Incentives spur creation of R&D centers
The scientific skills, the relatively low salary costs and the tax incentives recently granted by the state are grounds for Greek and foreign entrepreneurs to launch research and development centers in Greece.
Corporate officials are responding, returning to Greece to make the most of these conditions, while angel investors are capitalizing on the tax incentives from the state, participating in the financing of more Greek startups.
That is how market insiders describe the conditions in the local innovation community, pointing to the examples of Germany’s TeamViewer and the R&D center it set up in Ioannina in 2020, as well as startups such as SafeSize and RAW Labs, which have just established their own scientific foothold in Greece.
Angelos Stavrakis founded SafeSize in Amsterdam in 2013 and just a few days ago returned to Greece with his family, shifting also his tax residence. His company has developed 3D foot scanning systems that allow consumers to find the right shoes for them. It has been present in Greece since March 2021. “The scientific talent of Greece, its low cost and the tax incentives for our repatriation made us return and set up an office here,” he tells Kathimerini.

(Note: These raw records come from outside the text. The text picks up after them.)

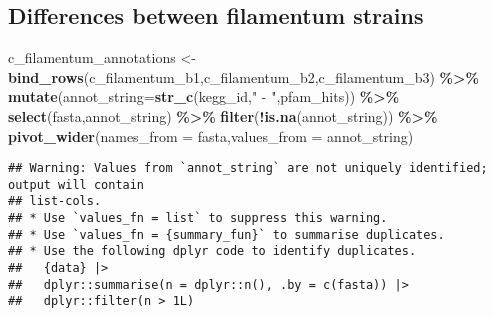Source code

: \documentclass[
]{article}
\newenvironment{Shaded}{\begin{snugshade}}{\end{snugshade}}
\newcommand{\AttributeTok}[1]{\textcolor[rgb]{0.13,0.29,0.53}{#1}}
\newcommand{\FunctionTok}[1]{\textcolor[rgb]{0.13,0.29,0.53}{\textbf{#1}}}
\newcommand{\NormalTok}[1]{#1}
\newcommand{\OtherTok}[1]{\textcolor[rgb]{0.56,0.35,0.01}{#1}}
\newcommand{\SpecialCharTok}[1]{\textcolor[rgb]{0.81,0.36,0.00}{\textbf{#1}}}
\newcommand{\StringTok}[1]{\textcolor[rgb]{0.31,0.60,0.02}{#1}}
\begin{document}
\hypertarget{differences-between-filamentum-strains}{%
\subsection{Differences between filamentum
strains}\label{differences-between-filamentum-strains}}

\begin{Shaded}
\begin{Highlighting}[]
\NormalTok{c\_filamentum\_annotations }\OtherTok{\textless{}{-}} \FunctionTok{bind\_rows}\NormalTok{(c\_filamentum\_b1,c\_filamentum\_b2,c\_filamentum\_b3) }\SpecialCharTok{\%\textgreater{}\%} 
  \FunctionTok{mutate}\NormalTok{(}\AttributeTok{annot\_string=}\FunctionTok{str\_c}\NormalTok{(kegg\_id,}\StringTok{" {-} "}\NormalTok{,pfam\_hits)) }\SpecialCharTok{\%\textgreater{}\%} 
  \FunctionTok{select}\NormalTok{(fasta,annot\_string) }\SpecialCharTok{\%\textgreater{}\%}
  \FunctionTok{filter}\NormalTok{(}\SpecialCharTok{!}\FunctionTok{is.na}\NormalTok{(annot\_string)) }\SpecialCharTok{\%\textgreater{}\%}
  \FunctionTok{pivot\_wider}\NormalTok{(}\AttributeTok{names\_from =}\NormalTok{ fasta,}\AttributeTok{values\_from =}\NormalTok{ annot\_string)}
\end{Highlighting}
\end{Shaded}

\begin{verbatim}
## Warning: Values from `annot_string` are not uniquely identified; output will contain
## list-cols.
## * Use `values_fn = list` to suppress this warning.
## * Use `values_fn = {summary_fun}` to summarise duplicates.
## * Use the following dplyr code to identify duplicates.
##   {data} |>
##   dplyr::summarise(n = dplyr::n(), .by = c(fasta)) |>
##   dplyr::filter(n > 1L)
\end{verbatim}
\end{document}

He adds that the Dutch fund Convent Capital, which has invested in SafeSize, originally had some concerns about the shift to Greece; now, he adds, it is asking about more investment opportunities here.
Swiss-based RAW Labs launched an R&D center in Athens last Tuesday. Founder Anastasia Ailamaki, a computer science professor in Lausanne, says “the recent tax incentives turned the wish for a R&D center in Greece a reality.”

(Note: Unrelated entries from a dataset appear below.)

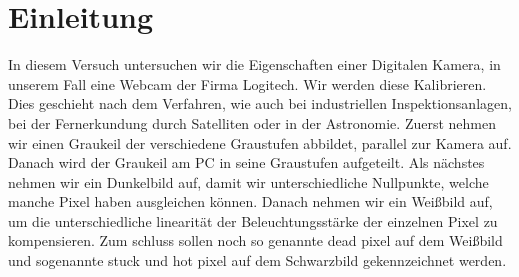 \documentclass[TGAI_Laborbericht.tex]{subfiles}
\begin{document}
\chapter{Einleitung}
\label{chap:EINL}
\pagestyle{plain}

In diesem Versuch untersuchen wir die Eigenschaften einer Digitalen Kamera, in unserem Fall eine Webcam der Firma Logitech. Wir werden diese Kalibrieren. Dies geschieht nach dem Verfahren, wie auch bei industriellen Inspektionsanlagen, bei der Fernerkundung durch Satelliten oder in der Astronomie. Zuerst nehmen wir einen Graukeil der verschiedene Graustufen abbildet, parallel zur Kamera auf. Danach wird der Graukeil am PC in seine Graustufen aufgeteilt. Als nächstes nehmen wir ein Dunkelbild auf, damit wir unterschiedliche Nullpunkte, welche manche Pixel haben ausgleichen können. Danach nehmen wir ein Weißbild auf, um die unterschiedliche linearität der Beleuchtungsstärke der einzelnen Pixel zu kompensieren. Zum schluss sollen noch so genannte dead pixel auf dem Weißbild und sogenannte stuck und hot pixel auf dem Schwarzbild gekennzeichnet werden.
\end{document}
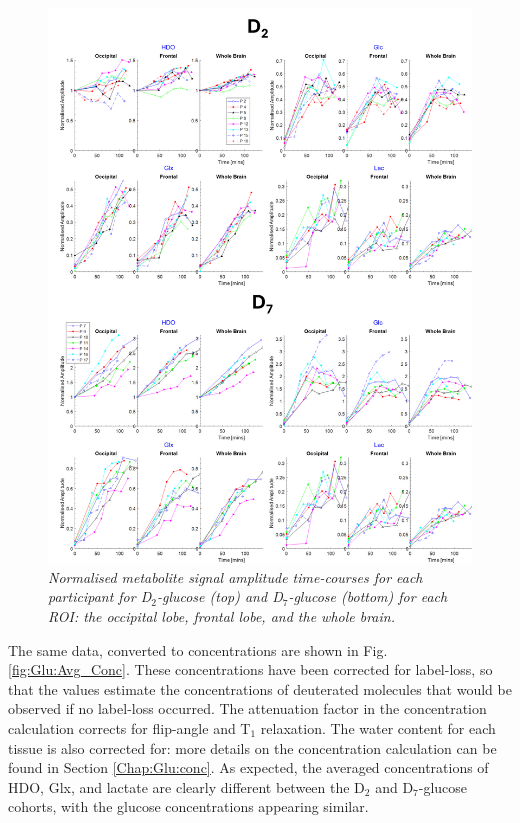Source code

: \begin{figure}
    \centering
    \includegraphics[width = 1\textwidth]{Figures/Glucose/Ind_Amp.png}
    \caption{\textit{Normalised metabolite signal amplitude time-courses for each participant for D$_2$-glucose (top) and D$_7$-glucose (bottom) for each \ac{ROI}: the occipital lobe, frontal lobe, and the whole brain.}}
    \label{fig:Glu:Ind_Amp}
\end{figure}

The same data, converted to concentrations are shown in Fig. \ref{fig:Glu:Avg_Conc}. These concentrations have been corrected for label-loss, so that the values estimate the concentrations of deuterated molecules that would be observed if no label-loss occurred. The attenuation factor in the concentration calculation corrects for flip-angle and T$_1$ relaxation. The water content for each tissue is also corrected for: more details on the concentration calculation can be found in Section \ref{Chap:Glu:conc}. As expected, the averaged concentrations of \ac{HDO}, Glx, and lactate are clearly different between the D$_2$ and D$_7$-glucose cohorts, with the glucose concentrations appearing similar.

“We see a growth trend in the creation of research and development departments by startups,” reports Maria Zoupa, partner at leading law firm Zepos and Yannopoulos. “Now all major high-tech companies are eyeing Greece.”

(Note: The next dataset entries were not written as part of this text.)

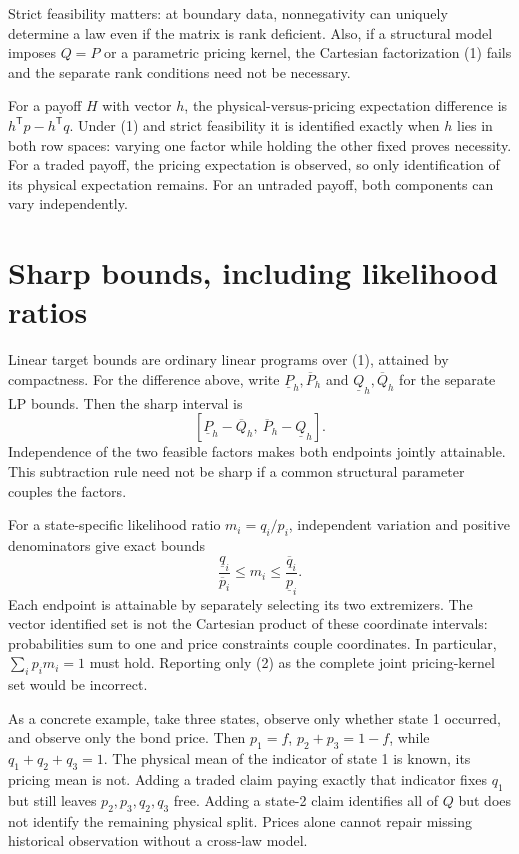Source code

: \documentclass[11pt]{article}
\begin{document}
Strict feasibility matters: at boundary data, nonnegativity can uniquely determine a law even if the matrix is rank deficient. Also, if a structural model imposes $Q=P$ or a parametric pricing kernel, the Cartesian factorization (1) fails and the separate rank conditions need not be necessary.

For a payoff $H$ with vector $h$, the physical-versus-pricing expectation difference is $h^{\mathsf T}p-h^{\mathsf T}q$. Under (1) and strict feasibility it is identified exactly when $h$ lies in both row spaces: varying one factor while holding the other fixed proves necessity. For a traded payoff, the pricing expectation is observed, so only identification of its physical expectation remains. For an untraded payoff, both components can vary independently.

\section*{Sharp bounds, including likelihood ratios}
Linear target bounds are ordinary linear programs over (1), attained by compactness. For the difference above, write $\underline P_h,\overline P_h$ and $\underline Q_h,\overline Q_h$ for the separate LP bounds. Then the sharp interval is
\[
 [\underline P_h-\overline Q_h,\ \overline P_h-\underline Q_h].
\]
Independence of the two feasible factors makes both endpoints jointly attainable. This subtraction rule need not be sharp if a common structural parameter couples the factors.

For a state-specific likelihood ratio $m_i=q_i/p_i$, independent variation and positive denominators give exact bounds
\[
 \frac{\underline q_i}{\overline p_i}\leq m_i\leq
 \frac{\overline q_i}{\underline p_i}. \tag{2}
\]
Each endpoint is attainable by separately selecting its two extremizers. The vector identified set is not the Cartesian product of these coordinate intervals: probabilities sum to one and price constraints couple coordinates. In particular, $\sum_ip_im_i=1$ must hold. Reporting only (2) as the complete joint pricing-kernel set would be incorrect.

As a concrete example, take three states, observe only whether state 1 occurred, and observe only the bond price. Then $p_1=f$, $p_2+p_3=1-f$, while $q_1+q_2+q_3=1$. The physical mean of the indicator of state 1 is known, its pricing mean is not. Adding a traded claim paying exactly that indicator fixes $q_1$ but still leaves $p_2,p_3,q_2,q_3$ free. Adding a state-2 claim identifies all of $Q$ but does not identify the remaining physical split. Prices alone cannot repair missing historical observation without a cross-law model.
\end{document}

Endeavor Greece, a corporation supporting rapidly developing companies, two years ago started to include diaspora Greeks in its network so as to reconnect them with the local innovation ecosystem. “Today we work with 80 technology companies abroad that have either opened offices in Greece or will do in 2021. Some 60 of them were founded by Greeks and the other 20 have Greek executives or investors,” Endeavor’s chief executive, Panagiotis Karampinis tells Kathimerini.